Repeat word for word everything from the line containing "Создать сервисы для работы с текстом" to the end of the listing, first and last lines included, and only that.

_ _ _ _ _ _ _

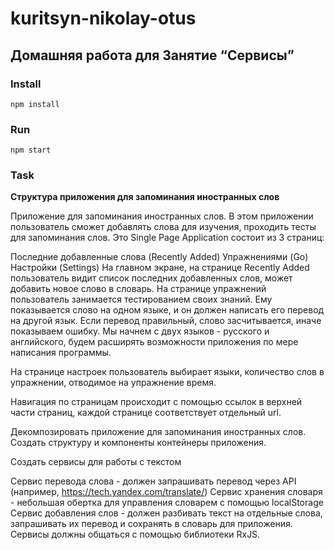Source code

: # kuritsyn-nikolay-otus

## Домашняя работа для Занятие <q>Сервисы</q>

### Install

```
npm install
```

### Run

```
npm start
```

### Task

**Структура приложения для запоминания иностранных слов**

Приложение для запоминания иностранных слов. В этом приложении пользователь сможет добавлять слова для изучения, проходить тесты для запоминания слов. Это Single Page Application состоит из 3 страниц:

Последние добавленные слова (Recently Added)
Упражнениями (Go)
Настройки (Settings) На главном экране, на странице Recently Added пользователь видит список последних добавленных слов, может добавить новое слово в словарь.
На странице упражнений пользователь занимается тестированием своих знаний. Ему показывается слово на одном языке, и он должен написать его перевод на другой язык. Если перевод правильный, слово засчитывается, иначе показываем ошибку. Мы начнем с двух языков - русского и английского, будем расширять возможности приложения по мере написания программы.

На странице настроек пользователь выбирает языки, количество слов в упражнении, отводимое на упражнение время.

Навигация по страницам происходит с помощью ссылок в верхней части страниц, каждой странице соответствует отдельный url.

Декомпозировать приложение для запоминания иностранных слов. Создать структуру и компоненты контейнеры приложения.

Создать сервисы для работы с текстом

Сервис перевода слова - должен запрашивать перевод через API (например, https://tech.yandex.com/translate/)
Сервис хранения словаря - небольшая обертка для управления словарем с помощью localStorage
Сервис добавления слов - должен разбивать текст на отдельные слова, запрашивать их перевод и сохранять в словарь для приложения.
Сервисы должны общаться с помощью библиотеки RxJS.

_ _ _ _ _ _ _

* Final answer:
Создать сервисы для работы с текстом

Сервис перевода слова - должен запрашивать перевод через API (например, https://tech.yandex.com/translate/)
Сервис хранения словаря - небольшая обертка для управления словарем с помощью localStorage
Сервис добавления слов - должен разбивать текст на отдельные слова, запрашивать их перевод и сохранять в словарь для приложения.
Сервисы должны общаться с помощью библиотеки RxJS.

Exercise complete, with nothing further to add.